Not so many ingredients:
- tiplapia fillets
- riccioli & water
- spring onions
- dried thyme & a bay leave
- tomato purée.
1st step: chopping the spring onions & the fish fillets.
Take a pan: the spring onions are fried w/ olive oil, thyme & bay leave for some minutes.
Add the fish fillet & fry for some more minutes. Add salt & pepper to taste.
Add the pasta, the water & the tomato purée – maybe a pinch of sugar. Bring the mess to a boil & stir once in a while until the water has almost vanished, the pasta is soft & starts uncurling.
Once again add salt & pepper to taste. You may also add some cream at this point – if you like & think it’s too dry:
The result is a creamy pasta dish w/ almost melted fish fillet!
(You should definitely look for the bay leave & discard it – last chance!)

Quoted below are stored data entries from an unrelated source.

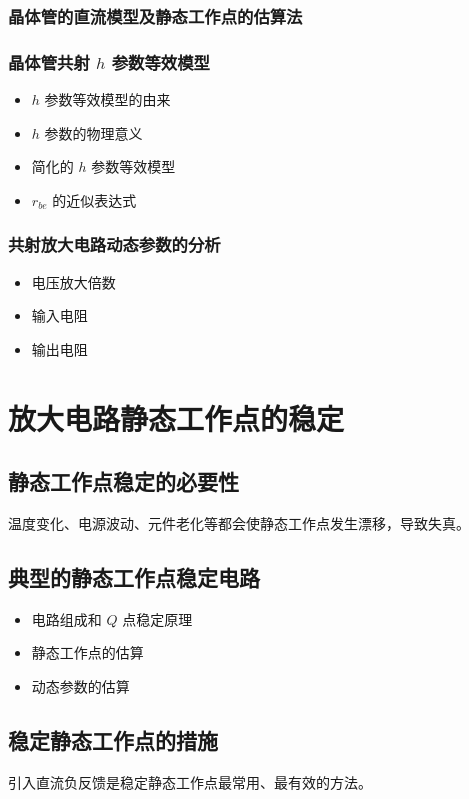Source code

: \subsubsection{晶体管的直流模型及静态工作点的估算法}
\subsubsection{晶体管共射 \(h\) 参数等效模型}
\begin{itemize}
    \item \(h\) 参数等效模型的由来
    \item \(h\) 参数的物理意义
    \item 简化的 \(h\) 参数等效模型
    \item \(r_{be}\) 的近似表达式
\end{itemize}

\subsubsection{共射放大电路动态参数的分析}
\begin{itemize}
    \item 电压放大倍数
    \item 输入电阻
    \item 输出电阻
\end{itemize}

\section{放大电路静态工作点的稳定}
\subsection{静态工作点稳定的必要性}
温度变化、电源波动、元件老化等都会使静态工作点发生漂移，导致失真。

\subsection{典型的静态工作点稳定电路}
\begin{itemize}
    \item 电路组成和 \(Q\) 点稳定原理
    \item 静态工作点的估算
    \item 动态参数的估算
\end{itemize}

\subsection{稳定静态工作点的措施}
引入直流负反馈是稳定静态工作点最常用、最有效的方法。

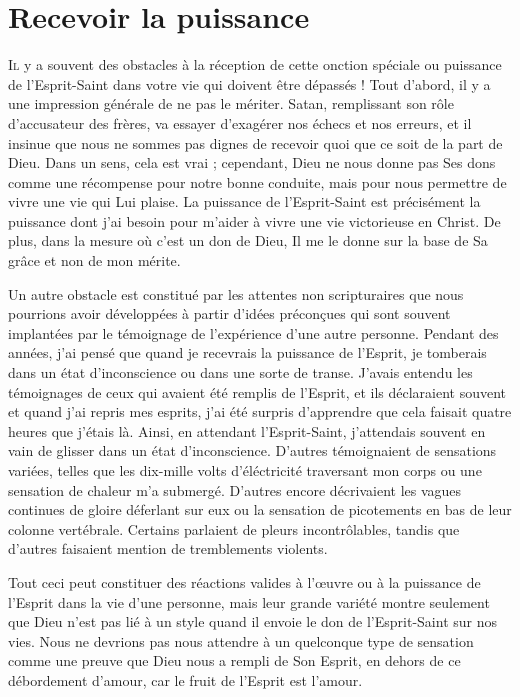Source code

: \chapter{Recevoir la puissance}

\lettrine{I}{l} y a souvent des obstacles à la réception de cette onction
 spéciale ou puissance de l'Esprit-Saint dans votre vie qui doivent
 être dépassés ! Tout d'abord, il y a une impression générale
 de ne pas le mériter. Satan,  remplissant son rôle d'accusateur
 des frères, va essayer d'exagérer nos échecs et nos erreurs,
 et il insinue que nous ne sommes pas dignes de recevoir quoi que ce soit
 de la part de Dieu. Dans un sens, cela est vrai ;
 cependant, Dieu ne nous donne pas Ses dons comme une récompense
 pour notre bonne conduite, mais pour nous permettre de vivre une vie
 qui Lui plaise. La puissance de l'Esprit-Saint est précisément
 la puissance dont j'ai besoin pour m'aider à vivre une vie victorieuse
 en Christ. De plus, dans la mesure où c'est un don de Dieu,
 Il me le donne sur la base de Sa grâce et non de mon mérite.

Un autre obstacle est constitué par les attentes non scripturaires
 que nous pourrions avoir développées à partir d'idées préconçues
 qui sont souvent implantées par le témoignage de l'expérience 
 d'une autre personne. Pendant des années, j'ai pensé que
 quand je recevrais la puissance de l'Esprit, je tomberais dans un état
 d'inconscience ou dans une sorte de transe.
 J'avais entendu les témoignages de ceux qui avaient été remplis de l'Esprit,
 et ils déclaraient souvent\frcolon{} \Og [\dots{}] et quand j'ai repris mes esprits,
 j'ai été surpris d'apprendre que cela faisait quatre heures
 que j'étais là. \Fg{}
 Ainsi, en attendant l'Esprit-Saint, j'attendais souvent en vain
 de glisser dans un état d'inconscience.
 D'autres témoignaient de sensations variées, telles que
 \Og les dix-mille volts d'éléctricité traversant mon corps \Fg{} ou
 \Og une sensation de chaleur m'a submergé. \Fg{}
 D'autres encore décrivaient les vagues continues de gloire déferlant
 sur eux ou la sensation de picotements en bas de leur colonne vertébrale.
 Certains parlaient de pleurs incontrôlables,
 tandis que d'autres faisaient mention de tremblements violents.

Tout ceci peut constituer des réactions valides à l'œuvre
 ou à la puissance de l'Esprit dans la vie d'une personne,
 mais leur grande variété montre seulement que Dieu n'est pas lié
 à un style quand il envoie le don de l'Esprit-Saint sur nos vies.
 Nous ne devrions pas nous attendre à un quelconque type de sensation
 comme une preuve que Dieu nous a rempli de Son Esprit,
 en dehors de ce débordement d'amour, car le fruit de l'Esprit est l'amour.

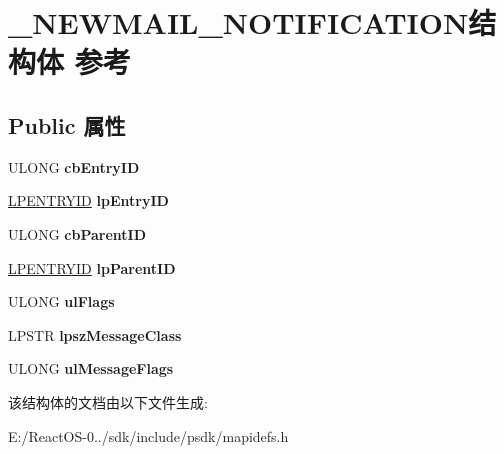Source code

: \hypertarget{struct___n_e_w_m_a_i_l___n_o_t_i_f_i_c_a_t_i_o_n}{}\section{\+\_\+\+N\+E\+W\+M\+A\+I\+L\+\_\+\+N\+O\+T\+I\+F\+I\+C\+A\+T\+I\+O\+N结构体 参考}
\label{struct___n_e_w_m_a_i_l___n_o_t_i_f_i_c_a_t_i_o_n}
\subsection*{Public 属性}
\begin{DoxyCompactItemize}
\item 
\mbox{\label{struct___n_e_w_m_a_i_l___n_o_t_i_f_i_c_a_t_i_o_n_a8e594bba3282821c0468696d98dd5ce5}} 
U\+L\+O\+NG {\bfseries cb\+Entry\+ID}
\item 
\mbox{\label{struct___n_e_w_m_a_i_l___n_o_t_i_f_i_c_a_t_i_o_n_a1f8f6762d61368a392acaff8a8225dce}} 
\hyperlink{struct___e_n_t_r_y_i_d}{L\+P\+E\+N\+T\+R\+Y\+ID} {\bfseries lp\+Entry\+ID}
\item 
\mbox{\label{struct___n_e_w_m_a_i_l___n_o_t_i_f_i_c_a_t_i_o_n_abb107f741152d66f65ff72a9e5a518d1}} 
U\+L\+O\+NG {\bfseries cb\+Parent\+ID}
\item 
\mbox{\label{struct___n_e_w_m_a_i_l___n_o_t_i_f_i_c_a_t_i_o_n_a34e003bb12f3a6e96dfe4f1654327d47}} 
\hyperlink{struct___e_n_t_r_y_i_d}{L\+P\+E\+N\+T\+R\+Y\+ID} {\bfseries lp\+Parent\+ID}
\item 
\mbox{\label{struct___n_e_w_m_a_i_l___n_o_t_i_f_i_c_a_t_i_o_n_aadfb2a41cc3fc6b33129f19cb9dbc13a}} 
U\+L\+O\+NG {\bfseries ul\+Flags}
\item 
\mbox{\label{struct___n_e_w_m_a_i_l___n_o_t_i_f_i_c_a_t_i_o_n_a025c8801873d629fbde81d7ce6a47462}} 
L\+P\+S\+TR {\bfseries lpsz\+Message\+Class}
\item 
\mbox{\label{struct___n_e_w_m_a_i_l___n_o_t_i_f_i_c_a_t_i_o_n_af0c051a7bdf0a261ee21c109e884c5b3}} 
U\+L\+O\+NG {\bfseries ul\+Message\+Flags}
\end{DoxyCompactItemize}


该结构体的文档由以下文件生成\+:\begin{DoxyCompactItemize}
\item 
E\+:/\+React\+O\+S-\/0../sdk/include/psdk/mapidefs.\+h\end{DoxyCompactItemize}
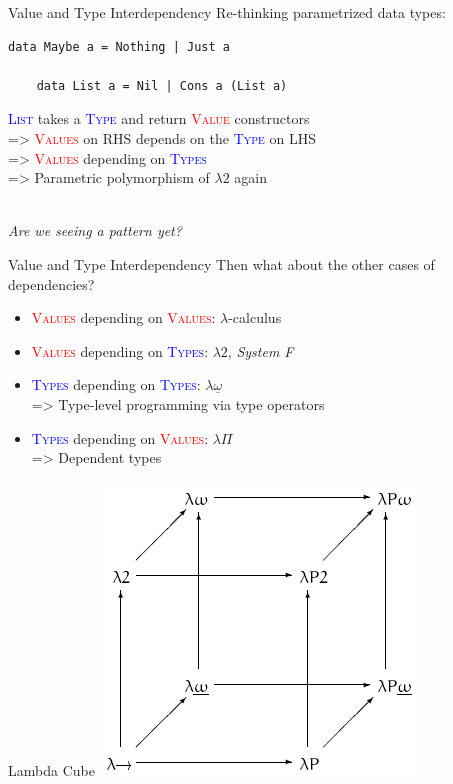 \documentclass[xcolor={usenames,dvipsnames}]{beamer}
\newcommand{\htycon}[1]{\textcolor{Blue}{\textsc{#1}}}
\newcommand{\hvalcon}[1]{\textcolor{Red}{\textsc{#1}}}
\begin{document}
\begin{frame}[fragile]{Value and Type Interdependency}
  Re-thinking parametrized data types:
  \begin{lstlisting}[style=hask]
    data Maybe a = Nothing | Just a

    data List a = Nil | Cons a (List a)
  \end{lstlisting}

  \pause
  \qquad \htycon{List} takes a \htycon{Type} and return \hvalcon{Value} constructors
  \ \\
  \pause
  => \hvalcon{Values} on RHS depends on the \htycon{Type} on LHS
  \ \\
  \pause
  => \hvalcon{Values} depending on \htycon{Types}
  \ \\
  \pause
  => Parametric polymorphism of $\lambda2$ again

  \ \\
  \pause
  \textit{\tiny{Are we seeing a pattern yet?}}
\end{frame}

\begin{frame}[fragile]{Value and Type Interdependency}
  Then what about the other cases of dependencies?
  \pause
  \begin{itemize}
    \item \hvalcon{Values} depending on \hvalcon{Values}: $\lambda$-calculus
    \pause
    \item \hvalcon{Values} depending on \htycon{Types}: $\lambda2$, \textit{System F}
    \pause
    \item \htycon{Types} depending on \htycon{Types}: \pause$\lambda\underline\omega$\\
      => Type-level programming via type operators
    \pause
    \item \htycon{Types} depending on \hvalcon{Values}: \pause$\lambda\Pi$\\
      => Dependent types
  \end{itemize}
\end{frame}

\begin{frame}[fragile]{Lambda Cube}
  \includegraphics[scale=0.6]{Lambda_cube.png}
\end{frame}
\end{document}
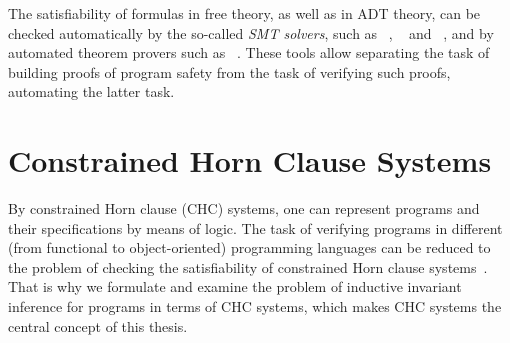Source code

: The satisfiability of formulas in free theory, as well as in ADT theory, can be checked automatically by the so-called \emph{SMT solvers}, such as \zprover{}~\cite{de2008z3}, \cvc{}~\cite{cvc5} and \princess{}~\cite{princess}, and by automated theorem provers such as \vampire{}~\cite{reger2017instantiation}.
These tools allow separating the task of building proofs of program safety from the task of verifying such proofs, automating the latter task.

\section{Constrained Horn Clause Systems}\label{sec:background/Horn}
By constrained Horn clause (CHC) systems, one can represent programs and their specifications by means of logic.
The task of verifying programs in different (from functional to object-oriented) programming languages can be reduced to the problem of checking the satisfiability of constrained Horn clause systems~\cite{Bjorner2015}.
That is why we formulate and examine the problem of inductive invariant inference for programs in terms of CHC systems, which makes CHC systems the central concept of this thesis.

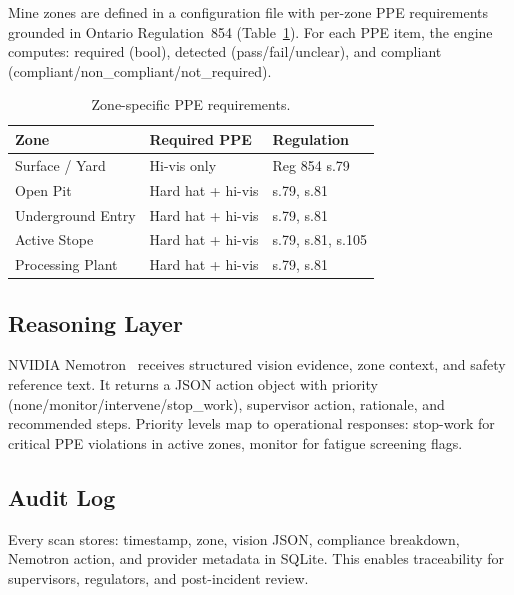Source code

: Mine zones are defined in a configuration file with per-zone PPE requirements grounded in Ontario Regulation~854 (Table~\ref{tab:zones}). For each PPE item, the engine computes: required (bool), detected (pass/fail/unclear), and compliant (compliant/non\_compliant/not\_required).

\begin{table}[htbp]
  \centering
  \caption{Zone-specific PPE requirements.}
  \label{tab:zones}
  \begin{tabular}{@{}lll@{}}
    \toprule
    Zone & Required PPE & Regulation \\
    \midrule
    Surface / Yard & Hi-vis only & Reg 854 s.79 \\
    Open Pit & Hard hat + hi-vis & s.79, s.81 \\
    Underground Entry & Hard hat + hi-vis & s.79, s.81 \\
    Active Stope & Hard hat + hi-vis & s.79, s.81, s.105 \\
    Processing Plant & Hard hat + hi-vis & s.79, s.81 \\
    \bottomrule
  \end{tabular}
\end{table}

\subsection{Reasoning Layer}

NVIDIA Nemotron~\cite{nemotron2024} receives structured vision evidence, zone context, and safety reference text. It returns a JSON action object with priority (none/monitor/intervene/stop\_work), supervisor action, rationale, and recommended steps. Priority levels map to operational responses: stop-work for critical PPE violations in active zones, monitor for fatigue screening flags.

\subsection{Audit Log}

Every scan stores: timestamp, zone, vision JSON, compliance breakdown, Nemotron action, and provider metadata in SQLite. This enables traceability for supervisors, regulators, and post-incident review.
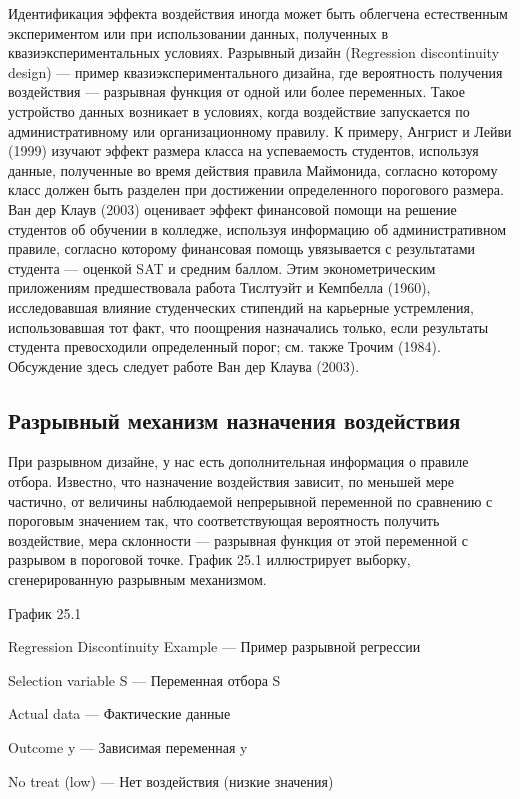Идентификация эффекта воздействия иногда может быть облегчена естественным экспериментом или при использовании данных, полученных в квазиэкспериментальных условиях. Разрывный дизайн (Regression discontinuity design) --- пример квазиэкспериментального дизайна, где вероятность получения воздействия --- разрывная функция от одной или более переменных. Такое устройство данных возникает в условиях, когда воздействие запускается по административному или организационному правилу. К примеру, Ангрист и Лейви (1999) изучают эффект размера класса на успеваемость студентов, используя данные, полученные во время действия правила Маймонида, согласно которому класс должен быть разделен при достижении определенного порогового размера. Ван дер Клаув (2003) оценивает эффект финансовой помощи на решение студентов об обучении в колледже, используя информацию об административном правиле, согласно которому финансовая помощь увязывается с результатами студента --- оценкой SAT и средним баллом. Этим эконометрическим приложениям предшествовала работа Тислтуэйт и Кемпбелла (1960), исследовавшая влияние студенческих стипендий на карьерные устремления, использовавшая тот факт, что поощрения назначались только, если результаты студента превосходили определенный порог; см. также Трочим (1984). Обсуждение здесь следует  работе Ван дер Клаува (2003).

\subsection{Разрывный механизм назначения воздействия}

При разрывном дизайне, у нас есть дополнительная информация о правиле отбора. Известно, что назначение воздействия зависит, по меньшей мере частично, от величины наблюдаемой непрерывной переменной по сравнению с пороговым значением так, что соответствующая вероятность получить воздействие, мера склонности --- разрывная функция от этой переменной с разрывом в пороговой точке. График 25.1 иллюстрирует выборку, сгенерированную разрывным механизмом. 

\vspace{3cm}
График 25.1

Regression Discontinuity Example --- Пример разрывной регрессии

Selection variable S --- Переменная отбора S

Actual data --- Фактические данные

Outcome y --- Зависимая переменная y

No treat (low) --- Нет воздействия (низкие значения)

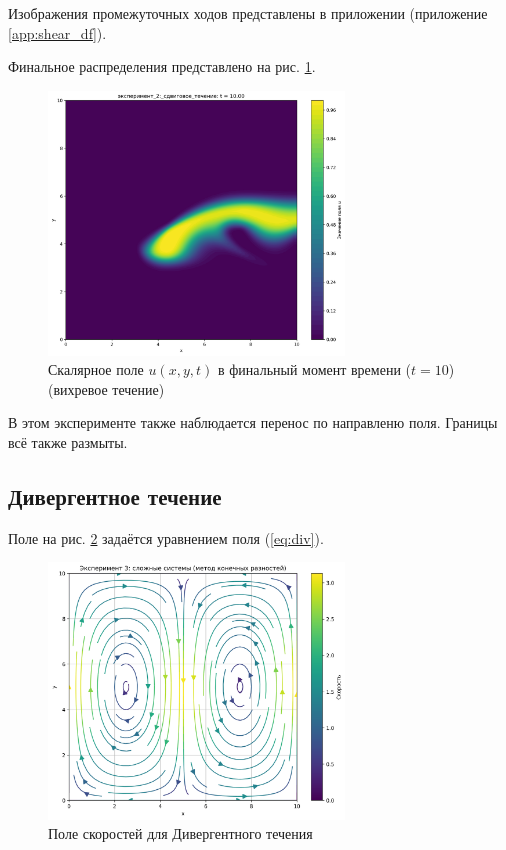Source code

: Изображения промежуточных ходов представлены в приложении (приложение \ref{app:shear_df}).

Финальное распределения представлено на рис. \ref{fig:shear_final}.

\begin{figure}
	\centering
	\includegraphics[width=0.7\textwidth]{imgs/эксперимент_2:_сдвиговое_течение_t10.00.png}
	\caption{Скалярное поле \(u(x,y,t)\) в финальный момент времени ($t=10$) (вихревое течение)}
	\label{fig:shear_final}
\end{figure}

\newpage
В этом эксперименте также наблюдается перенос по направленю поля. Границы всё также размыты.

\newpage
\subsection{Дивергентное течение}
Поле на рис. \ref{fig:div_velocity} задаётся уравнением поля (\ref{eq:div}).
\begin{figure}[h]
	\centering
	\includegraphics[width=0.7\textwidth]{imgs/эксперимент_3:_сложные_системы_fd_velocity_field.png}
	\caption{Поле скоростей для Дивергентного течения}
	\label{fig:div_velocity}
\end{figure}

To add some fresh sharp kick just take a handful of arugula, chop it & mix it into the pasta.
At 1st glance the riccioli seem rather tough, however, when boiled they uncurl into short small taglierini. The fish fillets are soft from the very beginning & almost dissolve… it’s the basis of the creaminess. (You’ve noticed that there isn’t any grated parmesan, pecorino, gruyere… involved!)
Water, water, water… Until now I always used simple, clear water for my one-pot-pasta. No stock. If you use ingredients w/ rich, strong flavours (like South Tyrolean bacon & pecorino, like lots of fish fillets & „concentrated“ tomato purée…) you won’t need to enhance your one-pot-pasta by using any stock instead of water.
The businesswoman w/ too many office hours thinks
Another quick & easy dinner: seems… apart from the arugula there are only ingredients which are in my pantry or my freezer – seems an option for anytime!